Besides altering your algorithms, another easy way to improve the performance of your code is by reducing heap allocations. Compared to the heap, stack allocations are significantly faster to both allocate and free, as they are usually done by simply updating a pointer, potentially in a single operation, and often by a dedicated CPU register.
The heap on the other hand is a complicated beast. There is a fair amount of bookkeeping involved when acquiring and potentially releasing memory for your application, and avoiding this overhead will usually net you some decent performance gains, especially if these are happening frequently in your code.
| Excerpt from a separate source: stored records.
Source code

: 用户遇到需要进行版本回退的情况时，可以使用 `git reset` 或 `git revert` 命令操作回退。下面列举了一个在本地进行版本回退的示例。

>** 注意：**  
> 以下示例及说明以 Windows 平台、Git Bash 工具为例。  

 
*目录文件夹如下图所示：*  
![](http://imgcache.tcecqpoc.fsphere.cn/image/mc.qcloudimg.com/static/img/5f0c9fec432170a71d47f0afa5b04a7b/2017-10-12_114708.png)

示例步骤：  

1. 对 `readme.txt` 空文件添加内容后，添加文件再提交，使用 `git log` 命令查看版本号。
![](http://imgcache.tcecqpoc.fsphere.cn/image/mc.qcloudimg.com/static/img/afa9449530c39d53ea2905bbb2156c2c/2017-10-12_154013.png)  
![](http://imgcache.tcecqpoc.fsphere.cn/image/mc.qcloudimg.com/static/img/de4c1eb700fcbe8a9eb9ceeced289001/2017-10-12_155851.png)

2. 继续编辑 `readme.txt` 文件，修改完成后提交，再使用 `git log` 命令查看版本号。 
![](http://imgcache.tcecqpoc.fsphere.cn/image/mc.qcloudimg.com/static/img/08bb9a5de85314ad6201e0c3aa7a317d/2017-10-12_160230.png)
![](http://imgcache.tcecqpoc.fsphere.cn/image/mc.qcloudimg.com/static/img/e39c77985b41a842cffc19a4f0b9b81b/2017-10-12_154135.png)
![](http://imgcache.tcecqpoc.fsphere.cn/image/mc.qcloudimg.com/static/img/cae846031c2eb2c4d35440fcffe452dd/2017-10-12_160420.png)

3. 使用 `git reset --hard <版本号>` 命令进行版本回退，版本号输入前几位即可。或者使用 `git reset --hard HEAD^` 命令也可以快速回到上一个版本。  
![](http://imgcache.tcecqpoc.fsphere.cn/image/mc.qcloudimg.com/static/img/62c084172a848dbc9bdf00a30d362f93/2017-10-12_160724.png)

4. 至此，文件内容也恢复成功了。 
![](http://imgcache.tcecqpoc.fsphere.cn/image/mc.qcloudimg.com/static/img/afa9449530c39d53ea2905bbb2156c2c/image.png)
Importantly Rust is a systems programming language, albeit with a slight twist. One of the important aspects of systems programming languages is that you usually have to pay a little more attention to memory than you otherwise would in a language where memory is managed for you. Given the “modern” feel that Rust has, it can sometimes be surprising how and where memory is being used, especially for those new to these types of languages, or perhaps just uninitiated with the idiosyncrasies of Rust itself.
To hopefully demystify this subject a little, we’re going to delve into Rust’s memory allocators, replace the default global allocator, whilst adding a bit of instrumentation to surface where and when allocations are issued.
Obviously this will not be a full robust solution we’re developing here, but more of an introduction into the topic, and one that you can choose to venture further with if you so wish.
It should go without saying there are likely (definitely) better options out there. Ones that are more robust, with fewer bugs and fully featured, but writing our own gives us some exposure to the inner workings of the Rust standard library, and also an understanding as to why the alternatives might be better or worse than our simple solution.
Blindly reaching for a dependency when you don’t fully understand the problem you’re solving, let alone the solution, is not a good habit in my opinion. Understanding the benefits and drawbacks of your dependency choices is an often overlooked skill that you should always seek to exercise as a software developer. And how can you possibly do that if you never look behind the curtain?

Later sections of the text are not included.